[Mlir-commits] [mlir] df6cbd3 - [mlir] Lower gpu.memcpy to GPU runtime calls.
Christian Sigg
llvmlistbot at llvm.org
Tue Dec 22 13:49:29 PST 2020
Author: Christian Sigg
Date: 2020-12-22T22:49:19+01:00
New Revision: df6cbd37f57fd330e413c394a4653ea55393fcef
URL: https://github.com/llvm/llvm-project/commit/df6cbd37f57fd330e413c394a4653ea55393fcef
DIFF: https://github.com/llvm/llvm-project/commit/df6cbd37f57fd330e413c394a4653ea55393fcef.diff
LOG: [mlir] Lower gpu.memcpy to GPU runtime calls.
Reviewed By: herhut
Differential Revision: https://reviews.llvm.org/D93204
Added:
mlir/test/Conversion/GPUCommon/lower-memcpy-to-gpu-runtime-calls.mlir
Modified:
mlir/lib/Conversion/GPUCommon/ConvertLaunchFuncToRuntimeCalls.cpp
mlir/tools/mlir-cuda-runner/cuda-runtime-wrappers.cpp
mlir/tools/mlir-rocm-runner/rocm-runtime-wrappers.cpp
Removed:
################################################################################
diff --git a/mlir/lib/Conversion/GPUCommon/ConvertLaunchFuncToRuntimeCalls.cpp b/mlir/lib/Conversion/GPUCommon/ConvertLaunchFuncToRuntimeCalls.cpp
index 3b4b39e57d55..41a079c44eea 100644
--- a/mlir/lib/Conversion/GPUCommon/ConvertLaunchFuncToRuntimeCalls.cpp
+++ b/mlir/lib/Conversion/GPUCommon/ConvertLaunchFuncToRuntimeCalls.cpp
@@ -151,6 +151,12 @@ class ConvertOpToGpuRuntimeCallPattern : public ConvertOpToLLVMPattern<OpTy> {
"mgpuMemFree",
llvmVoidType,
{llvmPointerType /* void *ptr */, llvmPointerType /* void *stream */}};
+ FunctionCallBuilder memcpyCallBuilder = {
+ "mgpuMemcpy",
+ llvmVoidType,
+ {llvmPointerType /* void *dst */, llvmPointerType /* void *src */,
+ llvmIntPtrType /* intptr_t sizeBytes */,
+ llvmPointerType /* void *stream */}};
};
/// A rewrite pattern to convert gpu.host_register operations into a GPU runtime
@@ -268,6 +274,20 @@ class EraseGpuModuleOpPattern : public OpRewritePattern<gpu::GPUModuleOp> {
return success();
}
};
+
+/// A rewrite pattern to convert gpu.memcpy operations into a GPU runtime
+/// call.
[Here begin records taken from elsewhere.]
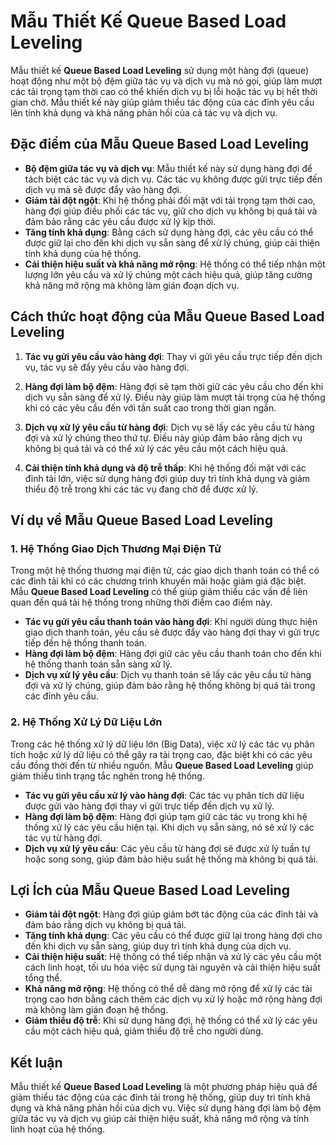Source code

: # Mẫu Thiết Kế Queue Based Load Leveling

Mẫu thiết kế **Queue Based Load Leveling** sử dụng một hàng đợi (queue) hoạt động như một bộ đệm giữa tác vụ và dịch vụ mà nó gọi, giúp làm mượt các tải trọng tạm thời cao có thể khiến dịch vụ bị lỗi hoặc tác vụ bị hết thời gian chờ. Mẫu thiết kế này giúp giảm thiểu tác động của các đỉnh yêu cầu lên tính khả dụng và khả năng phản hồi của cả tác vụ và dịch vụ.

## Đặc điểm của Mẫu Queue Based Load Leveling

- **Bộ đệm giữa tác vụ và dịch vụ**: Mẫu thiết kế này sử dụng hàng đợi để tách biệt các tác vụ và dịch vụ. Các tác vụ không được gửi trực tiếp đến dịch vụ mà sẽ được đẩy vào hàng đợi.
- **Giảm tải đột ngột**: Khi hệ thống phải đối mặt với tải trọng tạm thời cao, hàng đợi giúp điều phối các tác vụ, giữ cho dịch vụ không bị quá tải và đảm bảo rằng các yêu cầu được xử lý kịp thời.
- **Tăng tính khả dụng**: Bằng cách sử dụng hàng đợi, các yêu cầu có thể được giữ lại cho đến khi dịch vụ sẵn sàng để xử lý chúng, giúp cải thiện tính khả dụng của hệ thống.
- **Cải thiện hiệu suất và khả năng mở rộng**: Hệ thống có thể tiếp nhận một lượng lớn yêu cầu và xử lý chúng một cách hiệu quả, giúp tăng cường khả năng mở rộng mà không làm gián đoạn dịch vụ.

## Cách thức hoạt động của Mẫu Queue Based Load Leveling

1. **Tác vụ gửi yêu cầu vào hàng đợi**: Thay vì gửi yêu cầu trực tiếp đến dịch vụ, tác vụ sẽ đẩy yêu cầu vào hàng đợi.
   
2. **Hàng đợi làm bộ đệm**: Hàng đợi sẽ tạm thời giữ các yêu cầu cho đến khi dịch vụ sẵn sàng để xử lý. Điều này giúp làm mượt tải trọng của hệ thống khi có các yêu cầu đến với tần suất cao trong thời gian ngắn.

3. **Dịch vụ xử lý yêu cầu từ hàng đợi**: Dịch vụ sẽ lấy các yêu cầu từ hàng đợi và xử lý chúng theo thứ tự. Điều này giúp đảm bảo rằng dịch vụ không bị quá tải và có thể xử lý các yêu cầu một cách hiệu quả.

4. **Cải thiện tính khả dụng và độ trễ thấp**: Khi hệ thống đối mặt với các đỉnh tải lớn, việc sử dụng hàng đợi giúp duy trì tính khả dụng và giảm thiểu độ trễ trong khi các tác vụ đang chờ để được xử lý.

## Ví dụ về Mẫu Queue Based Load Leveling

### 1. Hệ Thống Giao Dịch Thương Mại Điện Tử

Trong một hệ thống thương mại điện tử, các giao dịch thanh toán có thể có các đỉnh tải khi có các chương trình khuyến mãi hoặc giảm giá đặc biệt. Mẫu **Queue Based Load Leveling** có thể giúp giảm thiểu các vấn đề liên quan đến quá tải hệ thống trong những thời điểm cao điểm này.

- **Tác vụ gửi yêu cầu thanh toán vào hàng đợi**: Khi người dùng thực hiện giao dịch thanh toán, yêu cầu sẽ được đẩy vào hàng đợi thay vì gửi trực tiếp đến hệ thống thanh toán.
- **Hàng đợi làm bộ đệm**: Hàng đợi giữ các yêu cầu thanh toán cho đến khi hệ thống thanh toán sẵn sàng xử lý.
- **Dịch vụ xử lý yêu cầu**: Dịch vụ thanh toán sẽ lấy các yêu cầu từ hàng đợi và xử lý chúng, giúp đảm bảo rằng hệ thống không bị quá tải trong các đỉnh yêu cầu.

### 2. Hệ Thống Xử Lý Dữ Liệu Lớn

Trong các hệ thống xử lý dữ liệu lớn (Big Data), việc xử lý các tác vụ phân tích hoặc xử lý dữ liệu có thể gây ra tải trọng cao, đặc biệt khi có các yêu cầu đồng thời đến từ nhiều nguồn. Mẫu **Queue Based Load Leveling** giúp giảm thiểu tình trạng tắc nghẽn trong hệ thống.

- **Tác vụ gửi yêu cầu xử lý vào hàng đợi**: Các tác vụ phân tích dữ liệu được gửi vào hàng đợi thay vì gửi trực tiếp đến dịch vụ xử lý.
- **Hàng đợi làm bộ đệm**: Hàng đợi giúp tạm giữ các tác vụ trong khi hệ thống xử lý các yêu cầu hiện tại. Khi dịch vụ sẵn sàng, nó sẽ xử lý các tác vụ từ hàng đợi.
- **Dịch vụ xử lý yêu cầu**: Các yêu cầu từ hàng đợi sẽ được xử lý tuần tự hoặc song song, giúp đảm bảo hiệu suất hệ thống mà không bị quá tải.

## Lợi Ích của Mẫu Queue Based Load Leveling

- **Giảm tải đột ngột**: Hàng đợi giúp giảm bớt tác động của các đỉnh tải và đảm bảo rằng dịch vụ không bị quá tải.
- **Tăng tính khả dụng**: Các yêu cầu có thể được giữ lại trong hàng đợi cho đến khi dịch vụ sẵn sàng, giúp duy trì tính khả dụng của dịch vụ.
- **Cải thiện hiệu suất**: Hệ thống có thể tiếp nhận và xử lý các yêu cầu một cách linh hoạt, tối ưu hóa việc sử dụng tài nguyên và cải thiện hiệu suất tổng thể.
- **Khả năng mở rộng**: Hệ thống có thể dễ dàng mở rộng để xử lý các tải trọng cao hơn bằng cách thêm các dịch vụ xử lý hoặc mở rộng hàng đợi mà không làm gián đoạn hệ thống.
- **Giảm thiểu độ trễ**: Khi sử dụng hàng đợi, hệ thống có thể xử lý các yêu cầu một cách hiệu quả, giảm thiểu độ trễ cho người dùng.

## Kết luận

Mẫu thiết kế **Queue Based Load Leveling** là một phương pháp hiệu quả để giảm thiểu tác động của các đỉnh tải trong hệ thống, giúp duy trì tính khả dụng và khả năng phản hồi của dịch vụ. Việc sử dụng hàng đợi làm bộ đệm giữa tác vụ và dịch vụ giúp cải thiện hiệu suất, khả năng mở rộng và tính linh hoạt của hệ thống.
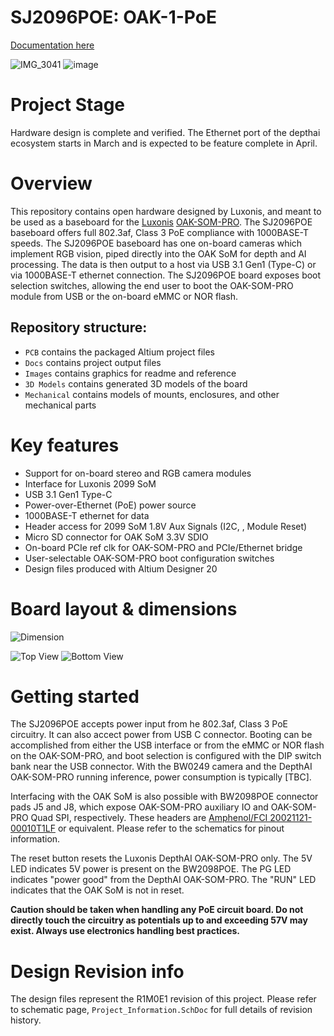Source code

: # SJ2096POE: OAK-1-PoE

[Documentation here](https://docs.luxonis.com/projects/hardware/en/latest/pages/SJ2096POE.html)

![IMG_3041](https://user-images.githubusercontent.com/32992551/109261978-fce01400-77bd-11eb-8895-2a5083a61013.JPG)
![image](https://user-images.githubusercontent.com/32992551/109262197-58aa9d00-77be-11eb-9d58-88723eb1eef3.png)

# Project Stage
Hardware design is complete and verified.  The Ethernet port of the depthai ecosystem starts in March and is expected to be feature complete in April.

# Overview

This repository contains open hardware designed by Luxonis, and meant to be used as a baseboard for the [Luxonis](https://www.luxonis.com/depthai) [OAK-SOM-PRO](https://docs.luxonis.com/projects/hardware/en/latest/pages/BW2099.html). The SJ2096POE baseboard offers full 802.3af, Class 3 PoE compliance with 1000BASE-T speeds. The SJ2096POE baseboard has one on-board cameras which implement RGB vision, piped directly into the OAK SoM for depth and AI processing. The data is then output to a host via USB 3.1 Gen1 (Type-C) or via 1000BASE-T ethernet connection. The SJ2096POE board exposes boot selection switches, allowing the end user to boot the OAK-SOM-PRO module from USB or the on-board eMMC or NOR flash. 

## Repository structure:
* `PCB` contains the packaged Altium project files
* `Docs` contains project output files
* `Images` contains graphics for readme and reference
* `3D Models` contains generated 3D models of the board
* `Mechanical` contains models of mounts, enclosures, and other mechanical parts

# Key features
* Support for on-board stereo and RGB camera modules
* Interface for Luxonis 2099 SoM
* USB 3.1 Gen1 Type-C
* Power-over-Ethernet (PoE) power source
* 1000BASE-T ethernet for data
* Header access for 2099 SoM 1.8V Aux Signals (I2C, , Module Reset) 
* Micro SD connector for OAK SoM 3.3V SDIO
* On-board PCIe ref clk for OAK-SOM-PRO and PCIe/Ethernet bridge
* User-selectable OAK-SOM-PRO boot configuration switches
* Design files produced with Altium Designer 20


# Board layout & dimensions

![Dimension](https://github.com/luxonis/depthai-hardware/blob/master/SJ2096POE_R0M0E0/Images/oak-1-dimension.png)

![Top View](https://github.com/luxonis/depthai-hardware/blob/master/SJ2096POE_R0M0E0/Images/oak-1-top.png)
![Bottom View](https://github.com/luxonis/depthai-hardware/blob/master/SJ2096POE_R0M0E0/Images/oak-1-bottom.png)

# Getting started
The SJ2096POE accepts power input from he 802.3af, Class 3 PoE circuitry. It can also accect power from USB C connector. Booting can be accomplished from either the USB interface or from the eMMC or NOR flash on the OAK-SOM-PRO, and boot selection is configured with the DIP switch bank near the USB connector. With the BW0249 camera and the DepthAI OAK-SOM-PRO running inference, power consumption is typically [TBC]. 

Interfacing with the OAK SoM is also possible with BW2098POE connector pads J5 and J8, which expose OAK-SOM-PRO auxiliary IO and OAK-SOM-PRO Quad SPI, respectively. These headers are [Amphenol/FCI 20021121-00010T1LF](https://octopart.com/20021121-00010t1lf-amphenol+icc+%2F+fci-93112650?r=sp) or equivalent. Please refer to the schematics for pinout information.

The reset button resets the Luxonis DepthAI OAK-SOM-PRO only.
The 5V LED indicates 5V power is present on the BW2098POE.
The PG LED indicates "power good" from the DepthAI OAK-SOM-PRO.
The "RUN" LED indicates that the OAK SoM is not in reset.

**Caution should be taken when handling any PoE circuit board. Do not directly touch the circuitry as potentials up to and exceeding 57V may exist. Always use electronics handling best practices.** 


# Design Revision info
The design files represent the R1M0E1 revision of this project. Please refer to schematic page, `Project_Information.SchDoc` for full details of revision history.

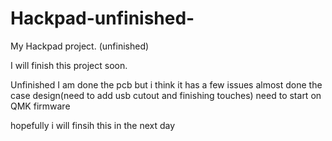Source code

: # Hackpad-unfinished-
My Hackpad project. (unfinished)

I will finish this project soon.

Unfinished
  I am done the pcb but i think it has a few issues
  almost done the case design(need to add usb cutout and finishing touches)
  need to start on QMK firmware

  hopefully i will finsih this in the next day
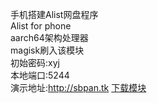 手机搭建Alist网盘程序<br>
Alist for phone<br>
aarch64架构处理器</br>
magisk刷入该模块<br>
初始密码:xyj<br>
本地端口:5244<br>
演示地址:http://sbpan.tk   <a href="https://github.com/xyjzyh/Alist_magisk/releases">下载模块</a>
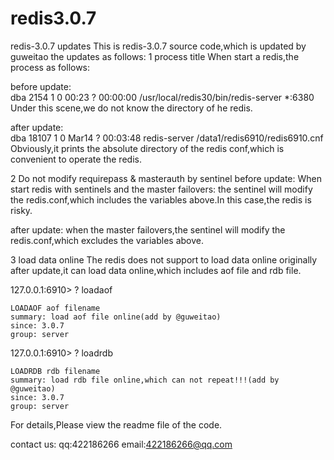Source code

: 

# redis3.0.7
redis-3.0.7 updates
This is redis-3.0.7 source code,which is updated by guweitao
the updates as follows:
1 process title
When start a redis,the process as follows:

before update:   
 dba       2154      1  0 00:23 ?        00:00:00 /usr/local/redis30/bin/redis-server *:6380
 Under this scene,we do not know the directory of he redis.
  
 after update:   
 dba      18107     1  0 Mar14 ?        00:03:48 redis-server   /data1/redis6910/redis6910.cnf
 Obviously,it prints the absolute directory of the redis conf,which is convenient to operate the redis.
  
  2 Do not modify requirepass & masterauth  by sentinel
  before update:
  When start redis with sentinels and the master failovers:
  the sentinel will modify the redis.conf,which includes the variables above.In this case,the redis is risky.
  
  after update:
  when the master failovers,the sentinel will modify the redis.conf,which excludes the variables above.
  
  
  3 load data online
  The redis does not support to load data online originally
  after update,it can load data online,which includes aof file and rdb file.
  
  127.0.0.1:6910> ? loadaof
  
    LOADAOF aof filename
    summary: load aof file online(add by @guweitao)
    since: 3.0.7
    group: server
  
  127.0.0.1:6910> ? loadrdb
  
    LOADRDB rdb filename
    summary: load rdb file online,which can not repeat!!!(add by @guweitao)
    since: 3.0.7
    group: server
  
  
  For details,Please view the readme file of the code.
  
  contact us:
  qq:422186266
  email:422186266@qq.com 
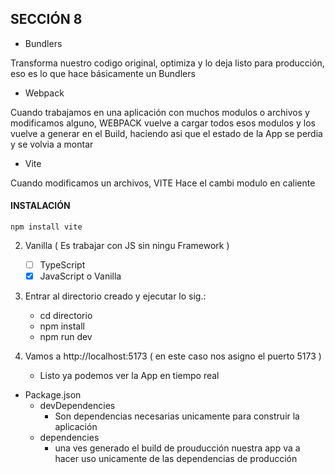 ## SECCIÓN 8

* Bundlers

Transforma nuestro codigo original, 
optimiza y lo deja listo para
producción, eso es lo que hace básicamente un Bundlers

* Webpack

Cuando trabajamos en una aplicación con muchos modulos o archivos
y modificamos alguno, WEBPACK vuelve a cargar todos esos modulos y los 
vuelve a generar en el Build, haciendo asi que el estado de la App
se perdia y se volvia a montar


* Vite

Cuando modificamos un archivos, VITE Hace el cambi modulo en caliente

#### INSTALACIÓN 
    npm install vite

2. Vanilla ( Es trabajar con JS sin ningu Framework )
   - [ ] TypeScript
   - [x] JavaScript o Vanilla

3. Entrar al directorio creado y ejecutar lo sig.:
    - cd directorio
    - npm install
    - npm run dev  

4. Vamos a http://localhost:5173 ( en este caso nos asigno el puerto 5173 )
    - Listo ya podemos ver la App en tiempo real

* Package.json
    - devDependencies
        - Son dependencias necesarias unicamente para construir la aplicación
    - dependencies
        - una ves generado el build de prouducción nuestra app va a hacer uso unicamente de las dependencias de producción

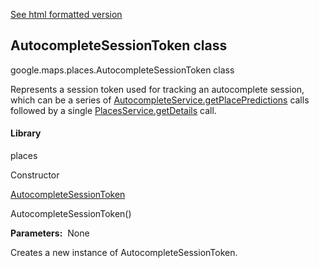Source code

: [See html formatted version](https://huasofoundries.github.io/google-maps-documentation/AutocompleteSessionToken.html)


AutocompleteSessionToken class
------------------------------

google.maps.places.AutocompleteSessionToken class

Represents a session token used for tracking an autocomplete session, which can be a series of [AutocompleteService.getPlacePredictions](https://developers.google.com/maps/documentation/javascript/reference/places-autocomplete-service#AutocompleteService.getPlacePredictions) calls followed by a single [PlacesService.getDetails](https://developers.google.com/maps/documentation/javascript/reference/places-service#PlacesService.getDetails) call.

#### Library

places

Constructor

[AutocompleteSessionToken](#AutocompleteSessionToken.constructor)

AutocompleteSessionToken()

**Parameters:**  None

Creates a new instance of AutocompleteSessionToken.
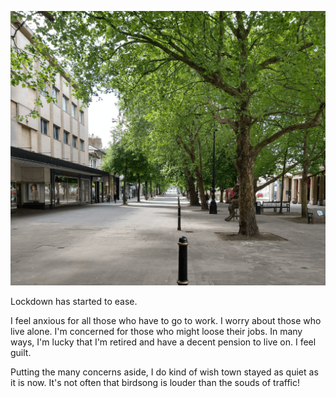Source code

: ![](/pictures/Chelters.png "Zombi apocalyspe")

Lockdown has started to ease.

I feel anxious for all those who have to go to work. I worry about those who live alone. I'm concerned for those who might loose their jobs.
In many ways, I'm lucky that I'm retired and have a decent pension to live on. I feel guilt. 

Putting the many concerns aside, I do kind of wish town stayed as quiet as it is now. It's not often that birdsong
is louder than the souds of traffic!
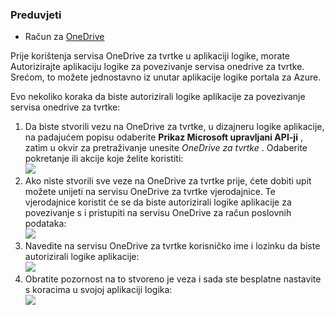 ### <a name="prerequisites"></a>Preduvjeti
- Račun za [OneDrive](http://OneDrive.com) 

Prije korištenja servisa OneDrive za tvrtke u aplikaciji logike, morate Autorizirajte aplikaciju logike za povezivanje servisa onedrive za tvrtke. Srećom, to možete jednostavno iz unutar aplikacije logike portala za Azure. 

Evo nekoliko koraka da biste autorizirali logike aplikacije za povezivanje servisa onedrive za tvrtke:

1. Da biste stvorili vezu na OneDrive za tvrtke, u dizajneru logike aplikacije, na padajućem popisu odaberite **Prikaz Microsoft upravljani API-ji** , zatim u okvir za pretraživanje unesite *OneDrive za tvrtke* . Odaberite pokretanje ili akcije koje želite koristiti:  
  ![](./media/connectors-create-api-onedriveforbusiness/onedriveforbusiness-1.png)
2. Ako niste stvorili sve veze na OneDrive za tvrtke prije, ćete dobiti upit možete unijeti na servisu OneDrive za tvrtke vjerodajnice. Te vjerodajnice koristit će se da biste autorizirali logike aplikacije za povezivanje s i pristupiti na servisu OneDrive za račun poslovnih podataka:  
  ![](./media/connectors-create-api-onedriveforbusiness/onedriveforbusiness-2.png)
3. Navedite na servisu OneDrive za tvrtke korisničko ime i lozinku da biste autorizirali logike aplikacije:  
  ![](./media/connectors-create-api-onedriveforbusiness/onedriveforbusiness-3.png)   
4. Obratite pozornost na to stvoreno je veza i sada ste besplatne nastavite s koracima u svojoj aplikaciji logika:  
  ![](./media/connectors-create-api-onedriveforbusiness/onedriveforbusiness-4.png)   
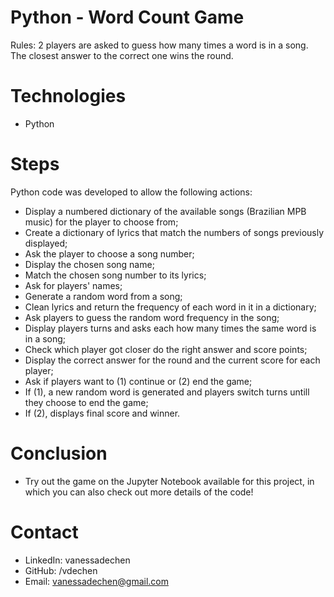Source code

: # Python - Word Count Game
Rules: 2 players are asked to guess how many times a word is in a song. The closest answer to the correct one wins the round.
 
# Technologies 
- Python 

# Steps
Python code was developed to allow the following actions:
- Display a numbered dictionary of the available songs (Brazilian MPB music) for the player to choose from;
- Create a dictionary of lyrics that match the numbers of songs previously displayed;
- Ask the player to choose a song number;
- Display the chosen song name;
- Match the chosen song number to its lyrics;
- Ask for players' names;
- Generate a random word from a song;  
- Clean lyrics and return the frequency of each word in it in a dictionary;
- Ask players to guess the random word frequency in the song;
- Display players turns and asks each how many times the same word is in a song; 
- Check which player got closer do the right answer and score points;
- Display the correct answer for the round and the current score for each player;
- Ask if players want to (1) continue or (2) end the game;
- If (1), a new random word is generated and players switch turns untill they choose to end the game;
- If (2), displays final score and winner.  

# Conclusion
- Try out the game on the Jupyter Notebook available for this project, in which you can also check out more details of the code!

# Contact
- LinkedIn: vanessadechen
- GitHub: /vdechen
- Email: vanessadechen@gmail.com

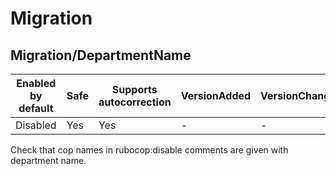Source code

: # Migration

## Migration/DepartmentName

Enabled by default | Safe | Supports autocorrection | VersionAdded | VersionChanged
--- | --- | --- | --- | ---
Disabled | Yes | Yes  | - | -

Check that cop names in rubocop:disable comments are given with
department name.

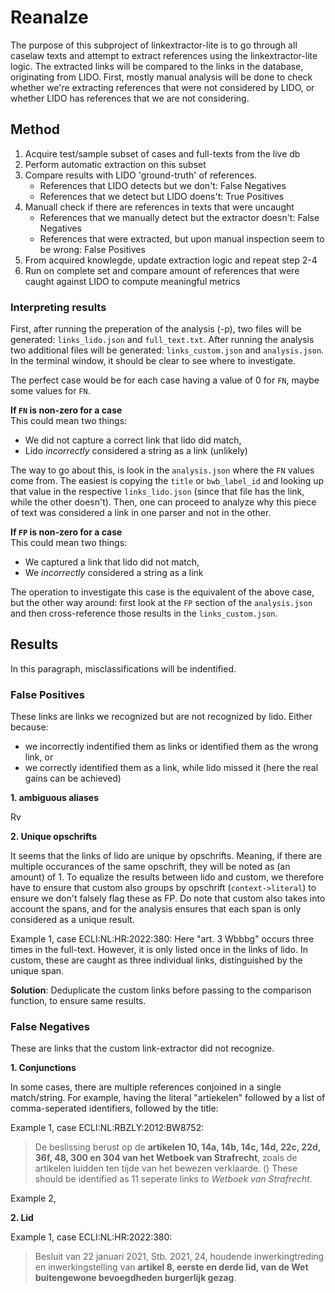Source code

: # Reanalze

The purpose of this subproject of linkextractor-lite is to go through all caselaw texts and attempt to extract references using the linkextractor-lite logic. The extracted links will be compared to the links in the database, originating from LIDO. First, mostly manual analysis will be done to check whether we're extracting references that were not considered by LIDO, or whether LIDO has references that we are not considering.

## Method

1. Acquire test/sample subset of cases and full-texts from the live db
2. Perform automatic extraction on this subset
3. Compare results with LIDO 'ground-truth' of references.
    - References that LIDO detects but we don't: False Negatives
    - References that we detect but LIDO doens't: True Positives
4. Manuall check if there are references in texts that were uncaught
    - References that we manually detect but the extractor doesn't: False Negatives
    - References that were extracted, but upon manual inspection seem to be wrong: False Positives
5. From acquired knowlegde, update extraction logic and repeat step 2-4
6. Run on complete set and compare amount of references that were caught against LIDO to compute meaningful metrics

### Interpreting results

First, after running the preperation of the analysis (-p), two files will be generated: `links_lido.json` and `full_text.txt`.
After running the analysis two additional files will be generated: `links_custom.json` and `analysis.json`.
In the terminal window, it should be clear to see where to investigate.

The perfect case would be for each case having a value of 0 for `FN`, maybe some values for `FN`. 

**If `FN` is non-zero for a case** \
This could mean two things:
- We did not capture a correct link that lido did match,
- Lido *incorrectly* considered a string as a link (unlikely)

The way to go about this, is look in the `analysis.json` where the `FN` values come from. The easiest is copying the `title` or `bwb_label_id` and looking up that value in the respective `links_lido.json` (since that file has the link, while the other doesn't). Then, one can proceed to analyze why this piece of text was considered a link in one parser and not in the other.

**If `FP` is non-zero for a case** \
This could mean two things:
- We captured a link that lido did not match,
- We *incorrectly* considered a string as a link

The operation to investigate this case is the equivalent of the above case, but the other way around: first look at the `FP` section of the `analysis.json` and then cross-reference those results in the `links_custom.json`.

## Results

In this paragraph, misclassifications will be indentified.

### False Positives

These links are links we recognized but are not recognized by lido. Either because:
- we incorrectly indentified them as links or identified them as the wrong link, or
- we correctly identified them as a link, while lido missed it (here the real gains can be achieved)

**1. ambiguous aliases**

Rv

**2. Unique opschrifts**

It seems that the links of lido are unique by opschrifts. Meaning, if there are multiple occurances of the same opschrift, they will be noted as (an amount) of 1. 
To equalize the results between lido and custom, we therefore have to ensure that custom also groups by opschrift (`context->literal`) to ensure we don't falsely flag these as FP.
Do note that custom also takes into account the spans, and for the analysis ensures that each span is only considered as a unique result.

Example 1, case ECLI:NL:HR:2022:380:
Here "art. 3 Wbbbg" occurs three times in the full-text. However, it is only listed once in the links of lido. 
In custom, these are caught as three individual links, distinguished by the unique span.

**Solution**:
Deduplicate the custom links before passing to the comparison function, to ensure same results.

### False Negatives

These are links that the custom link-extractor did not recognize.

**1. Conjunctions**

In some cases, there are multiple references conjoined in a single match/string. For example, having the literal "artiekelen" followed by a list of comma-seperated identifiers, followed by the title:

Example 1, case ECLI:NL:RBZLY:2012:BW8752:
> De beslissing berust op de **artikelen 10, 14a, 14b, 14c, 14d, 22c, 22d, 36f, 48, 300 en 304 van het Wetboek van Strafrecht**, zoals de artikelen luidden ten tijde van het bewezen verklaarde. ()
These should be identified as 11 seperate links to _Wetboek van Strafrecht_.

Example 2, 

**2. Lid**

Example 1, case ECLI:NL:HR:2022:380:
> Besluit van 22 januari 2021, Stb. 2021, 24, houdende inwerkingtreding en inwerkingstelling van **artikel 8, eerste en derde lid, van de Wet buitengewone bevoegdheden burgerlijk gezag**.

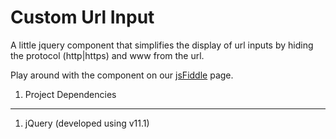 Custom Url Input
================


A little jquery component that simplifies the display of url inputs by hiding the protocol (http|https) and www from the url.

Play around with the component on our [jsFiddle](https://jsfiddle.net/luket28/ufeahnwk/2/) page.

1) Project Dependencies
--------------------------------------

1. jQuery (developed using v11.1)
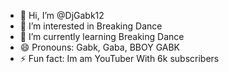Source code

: - 👋 Hi, I’m @DjGabk12
- 👀 I’m interested in Breaking Dance
- 🌱 I’m currently learning Breaking Dance
- 😄 Pronouns: Gabk, Gaba, BBOY GABK
- ⚡ Fun fact: Im am YouTuber With 6k subscribers

<!---
DjGabk12/Gabk is a ✨ special ✨ repository because its `README.md` (this file) appears on your GitHub profile.
You can click the Preview link to take a look at your changes.
--->
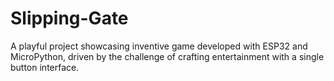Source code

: # Slipping-Gate
A playful project showcasing inventive game developed with ESP32 and MicroPython, driven by the challenge of crafting entertainment with a single button interface.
Currently it supports CUDA and ROCm (HIP).
+class ConvertMemcpyOpToGpuRuntimeCallPattern
+ : public ConvertOpToGpuRuntimeCallPattern<gpu::MemcpyOp> {
+public:
+ ConvertMemcpyOpToGpuRuntimeCallPattern(LLVMTypeConverter &typeConverter)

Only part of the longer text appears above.